_Directions:_ Start at the top of the records and, please, print each line exactly through the line that contains "Entre las salidas", leaving out all pictures.

═══ Working data ═══

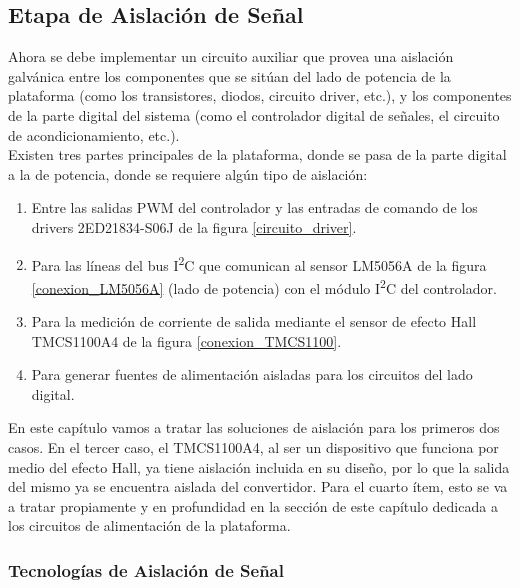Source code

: \subsection{Etapa de Aislación de Señal}

Ahora se debe implementar un circuito auxiliar que provea una aislación galvánica entre los componentes que se sitúan del lado de potencia de la plataforma (como los transistores, diodos, circuito driver, etc.), y los componentes de la parte digital del sistema (como el controlador digital de señales, el circuito de acondicionamiento, etc.).\\

Existen tres partes principales de la plataforma, donde se pasa de la parte digital a la de potencia, donde se requiere algún tipo de aislación:\\

\begin{enumerate}
    \item Entre las salidas PWM del controlador y las entradas de comando de los drivers 2ED21834-S06J de la figura \ref{circuito_driver}.
    \item Para las líneas del bus I\textsuperscript{2}C que comunican al sensor LM5056A de la figura \ref{conexion_LM5056A} (lado de potencia) con el módulo I\textsuperscript{2}C del controlador.
    \item Para la medición de corriente de salida mediante el sensor de efecto Hall TMCS1100A4 de la figura \ref{conexion_TMCS1100}.
    \item Para generar fuentes de alimentación aisladas para los circuitos del lado digital.\\
\end{enumerate}

En este capítulo vamos a tratar las soluciones de aislación para los primeros dos casos. En el tercer caso, el TMCS1100A4, al ser un dispositivo que funciona por medio del efecto Hall, ya tiene aislación incluida en su diseño, por lo que la salida del mismo ya se encuentra aislada del convertidor. Para el cuarto ítem, esto se va a tratar propiamente y en profundidad en la sección de este capítulo dedicada a los circuitos de alimentación de la plataforma.\\

\subsubsection{Tecnologías de Aislación de Señal}

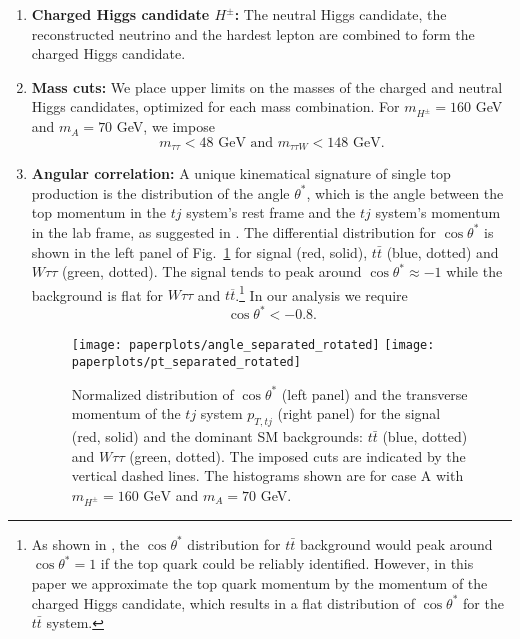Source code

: \begin{enumerate}
\item \textbf{Charged Higgs candidate $H^{\pm}$:} The neutral Higgs candidate, the reconstructed neutrino and the hardest lepton are combined to form the charged Higgs candidate. 

\item \textbf{Mass cuts:} We place upper limits on the masses of the charged and neutral Higgs candidates, optimized for each mass combination. For $m_{H^{\pm}}=160$ GeV and $m_{A}= 70$ GeV, we impose 
\begin{equation}
m_{\tau\tau} < 48 \text{ GeV and } m_{\tau\tau W} < 148 \text{ GeV.}
\label{eqMASS}
\end{equation}
 

 \item \textbf{Angular correlation:} A unique kinematical signature of single top production is the distribution of the angle $\theta^{*}$, which is the angle between the top momentum in the $tj$ system's rest frame and the $tj$ system's momentum in the lab frame, as suggested in \cite{Kling:2012up}. The differential distribution for $\cos\theta^{*}$ is shown in the left panel of Fig.~\ref{fig:fig3} for signal (red, solid), $t\bar{t}$ (blue, dotted) and $W\tau\tau$ (green, dotted). The signal tends to peak around $\cos\theta^* \approx -1$ while the background is flat for $W\tau\tau$ and $t\overline{t}$.\footnote{As shown in \cite{Kling:2012up}, the $\cos\theta^{*}$ distribution for $t\bar{t}$ background would peak around $\cos\theta^{*}=1$ if the top quark could be reliably identified. However, in this paper we approximate the top quark momentum by the momentum of the charged Higgs candidate, which results in a flat distribution of $\cos\theta^*$ for the $t\bar{t}$ system. } In our analysis we require 
\begin{equation}
 \cos\theta^*< -0.8.
\label{eqT}
\end{equation}

\begin{figure}[htbp]
\centering
\texttt{[image: paperplots/angle\_separated\_rotated]}\hfill
 \texttt{[image: paperplots/pt\_separated\_rotated]}
 \caption{Normalized distribution of $\cos\theta^*$ (left panel) and the transverse momentum of the $tj$ system $p_{T,tj}$ (right panel) for the signal (red, solid) and the dominant SM backgrounds: $t\bar{t}$ (blue, dotted) and $W\tau\tau$ (green, dotted). The imposed cuts are indicated by the vertical dashed lines. The histograms shown are for case A with $m_{H^{\pm}}=160\text{ GeV}$ and $m_A=70$ GeV.}
\label{fig:fig3}
\end{figure}


\end{enumerate}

═══

_Solution to the exercise:_
Source code

: \subsection{Etapa de Aislación de Señal}

Ahora se debe implementar un circuito auxiliar que provea una aislación galvánica entre los componentes que se sitúan del lado de potencia de la plataforma (como los transistores, diodos, circuito driver, etc.), y los componentes de la parte digital del sistema (como el controlador digital de señales, el circuito de acondicionamiento, etc.).\\

Existen tres partes principales de la plataforma, donde se pasa de la parte digital a la de potencia, donde se requiere algún tipo de aislación:\\

\begin{enumerate}
    \item Entre las salidas PWM del controlador y las entradas de comando de los drivers 2ED21834-S06J de la figura \ref{circuito_driver}.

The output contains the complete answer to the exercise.